[Work task] Look for "authorization" in the listing below. Gather each line that contains it.

[Exercise materials]
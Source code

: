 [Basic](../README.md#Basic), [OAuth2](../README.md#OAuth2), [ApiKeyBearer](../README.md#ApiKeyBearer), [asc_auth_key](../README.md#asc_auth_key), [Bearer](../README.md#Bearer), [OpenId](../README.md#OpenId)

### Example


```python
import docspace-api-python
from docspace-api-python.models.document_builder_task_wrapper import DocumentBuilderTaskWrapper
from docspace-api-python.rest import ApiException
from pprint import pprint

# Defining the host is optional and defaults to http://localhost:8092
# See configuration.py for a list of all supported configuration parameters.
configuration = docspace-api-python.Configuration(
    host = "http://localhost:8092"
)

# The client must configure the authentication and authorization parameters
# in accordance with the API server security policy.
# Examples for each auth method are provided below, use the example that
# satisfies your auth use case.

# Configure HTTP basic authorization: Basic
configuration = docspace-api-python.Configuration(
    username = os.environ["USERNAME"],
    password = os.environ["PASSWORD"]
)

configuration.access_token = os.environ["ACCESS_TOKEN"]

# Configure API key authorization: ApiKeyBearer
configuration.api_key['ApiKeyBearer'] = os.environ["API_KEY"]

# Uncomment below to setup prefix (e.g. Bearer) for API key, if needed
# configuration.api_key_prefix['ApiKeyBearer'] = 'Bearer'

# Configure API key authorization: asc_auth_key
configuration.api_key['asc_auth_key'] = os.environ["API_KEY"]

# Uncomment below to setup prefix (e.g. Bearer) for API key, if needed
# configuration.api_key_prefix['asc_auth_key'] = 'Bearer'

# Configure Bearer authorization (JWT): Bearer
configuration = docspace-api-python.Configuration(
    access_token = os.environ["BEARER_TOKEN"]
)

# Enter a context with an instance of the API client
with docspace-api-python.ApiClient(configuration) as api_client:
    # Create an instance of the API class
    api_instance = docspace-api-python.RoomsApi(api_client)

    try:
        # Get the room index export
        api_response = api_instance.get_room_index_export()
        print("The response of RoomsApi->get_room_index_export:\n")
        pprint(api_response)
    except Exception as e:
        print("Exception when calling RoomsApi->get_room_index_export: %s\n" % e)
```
---
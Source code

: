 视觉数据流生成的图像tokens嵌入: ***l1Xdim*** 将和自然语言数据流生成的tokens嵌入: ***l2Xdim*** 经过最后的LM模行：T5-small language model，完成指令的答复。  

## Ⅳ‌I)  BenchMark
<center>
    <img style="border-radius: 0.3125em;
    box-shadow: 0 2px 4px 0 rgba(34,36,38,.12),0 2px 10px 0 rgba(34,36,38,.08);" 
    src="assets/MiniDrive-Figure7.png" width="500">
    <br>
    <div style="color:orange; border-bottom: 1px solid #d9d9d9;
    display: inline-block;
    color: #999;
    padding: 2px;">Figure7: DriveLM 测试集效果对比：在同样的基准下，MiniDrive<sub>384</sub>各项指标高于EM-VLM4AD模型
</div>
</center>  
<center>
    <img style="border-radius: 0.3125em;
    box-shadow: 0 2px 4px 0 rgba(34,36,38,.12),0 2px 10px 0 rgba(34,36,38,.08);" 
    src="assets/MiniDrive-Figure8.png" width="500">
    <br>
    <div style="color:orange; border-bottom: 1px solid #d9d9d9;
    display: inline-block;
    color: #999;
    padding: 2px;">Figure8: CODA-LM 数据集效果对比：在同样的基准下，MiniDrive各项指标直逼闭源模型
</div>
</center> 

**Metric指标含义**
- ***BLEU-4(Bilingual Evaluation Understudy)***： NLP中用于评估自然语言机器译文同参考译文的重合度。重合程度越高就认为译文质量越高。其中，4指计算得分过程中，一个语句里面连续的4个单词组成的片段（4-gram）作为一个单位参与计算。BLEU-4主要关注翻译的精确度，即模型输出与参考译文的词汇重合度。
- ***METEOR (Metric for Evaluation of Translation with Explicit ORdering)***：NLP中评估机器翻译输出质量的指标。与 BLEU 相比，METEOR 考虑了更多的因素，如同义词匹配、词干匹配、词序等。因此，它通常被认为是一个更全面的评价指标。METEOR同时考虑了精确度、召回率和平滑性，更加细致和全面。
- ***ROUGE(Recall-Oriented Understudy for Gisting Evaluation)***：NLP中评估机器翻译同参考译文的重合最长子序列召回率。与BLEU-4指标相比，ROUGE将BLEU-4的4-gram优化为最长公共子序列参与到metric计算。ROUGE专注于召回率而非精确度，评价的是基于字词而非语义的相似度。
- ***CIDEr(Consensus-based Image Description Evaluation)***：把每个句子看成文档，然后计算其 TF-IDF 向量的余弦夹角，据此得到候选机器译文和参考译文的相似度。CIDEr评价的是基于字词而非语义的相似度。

[Result for this exercise]
# The client must configure the authentication and authorization parameters
# Configure HTTP basic authorization: Basic
# Configure API key authorization: ApiKeyBearer
# Configure API key authorization: asc_auth_key
# Configure Bearer authorization (JWT): Bearer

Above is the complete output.